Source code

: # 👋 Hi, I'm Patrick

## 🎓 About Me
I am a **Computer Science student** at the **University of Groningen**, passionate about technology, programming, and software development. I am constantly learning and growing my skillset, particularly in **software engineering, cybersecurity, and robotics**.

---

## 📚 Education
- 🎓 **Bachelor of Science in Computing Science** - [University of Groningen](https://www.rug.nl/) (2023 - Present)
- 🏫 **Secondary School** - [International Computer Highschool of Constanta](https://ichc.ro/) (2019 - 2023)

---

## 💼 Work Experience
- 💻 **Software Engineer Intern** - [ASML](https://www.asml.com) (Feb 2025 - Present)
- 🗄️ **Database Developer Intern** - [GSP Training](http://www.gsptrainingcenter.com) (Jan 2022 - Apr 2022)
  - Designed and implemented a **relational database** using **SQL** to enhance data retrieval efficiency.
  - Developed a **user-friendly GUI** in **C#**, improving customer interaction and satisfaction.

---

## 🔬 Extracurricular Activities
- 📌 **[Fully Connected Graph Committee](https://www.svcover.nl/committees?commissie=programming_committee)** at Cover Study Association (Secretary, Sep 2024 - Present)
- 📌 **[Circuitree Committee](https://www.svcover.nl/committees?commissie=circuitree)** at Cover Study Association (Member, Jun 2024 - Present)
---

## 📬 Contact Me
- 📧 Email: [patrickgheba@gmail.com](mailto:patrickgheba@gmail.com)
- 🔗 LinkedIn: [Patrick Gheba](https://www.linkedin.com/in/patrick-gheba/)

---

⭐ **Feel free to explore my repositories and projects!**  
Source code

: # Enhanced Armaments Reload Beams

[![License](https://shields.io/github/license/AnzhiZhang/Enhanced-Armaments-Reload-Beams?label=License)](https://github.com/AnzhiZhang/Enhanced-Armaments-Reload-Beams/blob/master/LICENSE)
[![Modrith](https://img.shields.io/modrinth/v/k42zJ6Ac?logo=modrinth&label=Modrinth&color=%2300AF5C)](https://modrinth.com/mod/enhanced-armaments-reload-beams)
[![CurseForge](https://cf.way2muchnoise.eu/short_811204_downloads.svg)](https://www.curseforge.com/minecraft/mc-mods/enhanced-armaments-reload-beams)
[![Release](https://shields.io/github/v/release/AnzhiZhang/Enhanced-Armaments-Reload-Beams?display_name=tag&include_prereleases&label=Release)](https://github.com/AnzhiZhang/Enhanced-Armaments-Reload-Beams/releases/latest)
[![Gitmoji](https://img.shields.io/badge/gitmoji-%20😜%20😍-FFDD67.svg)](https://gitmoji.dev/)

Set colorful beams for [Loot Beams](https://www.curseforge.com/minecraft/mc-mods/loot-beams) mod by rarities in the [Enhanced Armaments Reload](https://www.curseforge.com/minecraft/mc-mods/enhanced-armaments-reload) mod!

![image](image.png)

Exercise directions: Set the listing above down once more in full, exactly as it is.

Exercise answer:
Source code

: # 👋 Hi, I'm Patrick

## 🎓 About Me
I am a **Computer Science student** at the **University of Groningen**, passionate about technology, programming, and software development. I am constantly learning and growing my skillset, particularly in **software engineering, cybersecurity, and robotics**.

---

## 📚 Education
- 🎓 **Bachelor of Science in Computing Science** - [University of Groningen](https://www.rug.nl/) (2023 - Present)
- 🏫 **Secondary School** - [International Computer Highschool of Constanta](https://ichc.ro/) (2019 - 2023)

---

## 💼 Work Experience
- 💻 **Software Engineer Intern** - [ASML](https://www.asml.com) (Feb 2025 - Present)
- 🗄️ **Database Developer Intern** - [GSP Training](http://www.gsptrainingcenter.com) (Jan 2022 - Apr 2022)
  - Designed and implemented a **relational database** using **SQL** to enhance data retrieval efficiency.
  - Developed a **user-friendly GUI** in **C#**, improving customer interaction and satisfaction.

---

## 🔬 Extracurricular Activities
- 📌 **[Fully Connected Graph Committee](https://www.svcover.nl/committees?commissie=programming_committee)** at Cover Study Association (Secretary, Sep 2024 - Present)
- 📌 **[Circuitree Committee](https://www.svcover.nl/committees?commissie=circuitree)** at Cover Study Association (Member, Jun 2024 - Present)
---

## 📬 Contact Me
- 📧 Email: [patrickgheba@gmail.com](mailto:patrickgheba@gmail.com)
- 🔗 LinkedIn: [Patrick Gheba](https://www.linkedin.com/in/patrick-gheba/)

---

⭐ **Feel free to explore my repositories and projects!**  
Source code

: # Enhanced Armaments Reload Beams

[![License](https://shields.io/github/license/AnzhiZhang/Enhanced-Armaments-Reload-Beams?label=License)](https://github.com/AnzhiZhang/Enhanced-Armaments-Reload-Beams/blob/master/LICENSE)
[![Modrith](https://img.shields.io/modrinth/v/k42zJ6Ac?logo=modrinth&label=Modrinth&color=%2300AF5C)](https://modrinth.com/mod/enhanced-armaments-reload-beams)
[![CurseForge](https://cf.way2muchnoise.eu/short_811204_downloads.svg)](https://www.curseforge.com/minecraft/mc-mods/enhanced-armaments-reload-beams)
[![Release](https://shields.io/github/v/release/AnzhiZhang/Enhanced-Armaments-Reload-Beams?display_name=tag&include_prereleases&label=Release)](https://github.com/AnzhiZhang/Enhanced-Armaments-Reload-Beams/releases/latest)
[![Gitmoji](https://img.shields.io/badge/gitmoji-%20😜%20😍-FFDD67.svg)](https://gitmoji.dev/)

Set colorful beams for [Loot Beams](https://www.curseforge.com/minecraft/mc-mods/loot-beams) mod by rarities in the [Enhanced Armaments Reload](https://www.curseforge.com/minecraft/mc-mods/enhanced-armaments-reload) mod!

![image](image.png)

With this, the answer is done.